◆ Extracted records
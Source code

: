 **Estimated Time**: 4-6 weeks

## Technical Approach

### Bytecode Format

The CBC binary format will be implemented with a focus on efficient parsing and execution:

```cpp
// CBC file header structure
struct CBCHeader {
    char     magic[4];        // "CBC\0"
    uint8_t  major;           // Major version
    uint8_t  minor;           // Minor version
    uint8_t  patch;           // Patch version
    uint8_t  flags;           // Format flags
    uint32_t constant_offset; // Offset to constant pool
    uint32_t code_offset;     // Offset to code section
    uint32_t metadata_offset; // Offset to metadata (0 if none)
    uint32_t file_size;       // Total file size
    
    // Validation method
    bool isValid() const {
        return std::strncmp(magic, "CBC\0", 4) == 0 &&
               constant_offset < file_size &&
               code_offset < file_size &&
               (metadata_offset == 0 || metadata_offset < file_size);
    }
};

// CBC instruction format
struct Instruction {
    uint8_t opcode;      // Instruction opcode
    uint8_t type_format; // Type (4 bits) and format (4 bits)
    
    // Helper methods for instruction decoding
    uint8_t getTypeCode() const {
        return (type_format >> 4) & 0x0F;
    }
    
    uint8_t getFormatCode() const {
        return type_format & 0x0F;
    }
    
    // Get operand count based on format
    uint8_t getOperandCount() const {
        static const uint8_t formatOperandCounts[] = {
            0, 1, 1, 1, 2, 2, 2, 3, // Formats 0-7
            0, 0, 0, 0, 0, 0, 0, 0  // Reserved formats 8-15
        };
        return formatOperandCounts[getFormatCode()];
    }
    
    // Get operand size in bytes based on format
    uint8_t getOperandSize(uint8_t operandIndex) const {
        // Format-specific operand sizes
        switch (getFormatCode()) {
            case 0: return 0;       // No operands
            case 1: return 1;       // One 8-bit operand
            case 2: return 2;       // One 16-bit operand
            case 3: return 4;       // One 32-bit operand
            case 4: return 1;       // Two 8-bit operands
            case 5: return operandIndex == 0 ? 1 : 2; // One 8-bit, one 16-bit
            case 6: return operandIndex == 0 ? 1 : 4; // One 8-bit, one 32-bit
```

◆ BRIEF
Each entry above has to be duplicated exactly as it stands.

◆ EXERCISE RESULT
Source code

: **Estimated Time**: 4-6 weeks

## Technical Approach

### Bytecode Format

The CBC binary format will be implemented with a focus on efficient parsing and execution:

```cpp
// CBC file header structure
struct CBCHeader {
    char     magic[4];        // "CBC\0"
    uint8_t  major;           // Major version
    uint8_t  minor;           // Minor version
    uint8_t  patch;           // Patch version
    uint8_t  flags;           // Format flags
    uint32_t constant_offset; // Offset to constant pool
    uint32_t code_offset;     // Offset to code section
    uint32_t metadata_offset; // Offset to metadata (0 if none)
    uint32_t file_size;       // Total file size
    
    // Validation method
    bool isValid() const {
        return std::strncmp(magic, "CBC\0", 4) == 0 &&
               constant_offset < file_size &&
               code_offset < file_size &&
               (metadata_offset == 0 || metadata_offset < file_size);
    }
};

// CBC instruction format
struct Instruction {
    uint8_t opcode;      // Instruction opcode
    uint8_t type_format; // Type (4 bits) and format (4 bits)
    
    // Helper methods for instruction decoding
    uint8_t getTypeCode() const {
        return (type_format >> 4) & 0x0F;
    }
    
    uint8_t getFormatCode() const {
        return type_format & 0x0F;
    }
    
    // Get operand count based on format
    uint8_t getOperandCount() const {
        static const uint8_t formatOperandCounts[] = {
            0, 1, 1, 1, 2, 2, 2, 3, // Formats 0-7
            0, 0, 0, 0, 0, 0, 0, 0  // Reserved formats 8-15
        };
        return formatOperandCounts[getFormatCode()];
    }
    
    // Get operand size in bytes based on format
    uint8_t getOperandSize(uint8_t operandIndex) const {
        // Format-specific operand sizes
        switch (getFormatCode()) {
            case 0: return 0;       // No operands
            case 1: return 1;       // One 8-bit operand
            case 2: return 2;       // One 16-bit operand
            case 3: return 4;       // One 32-bit operand
            case 4: return 1;       // Two 8-bit operands
            case 5: return operandIndex == 0 ? 1 : 2; // One 8-bit, one 16-bit
            case 6: return operandIndex == 0 ? 1 : 4; // One 8-bit, one 32-bit
```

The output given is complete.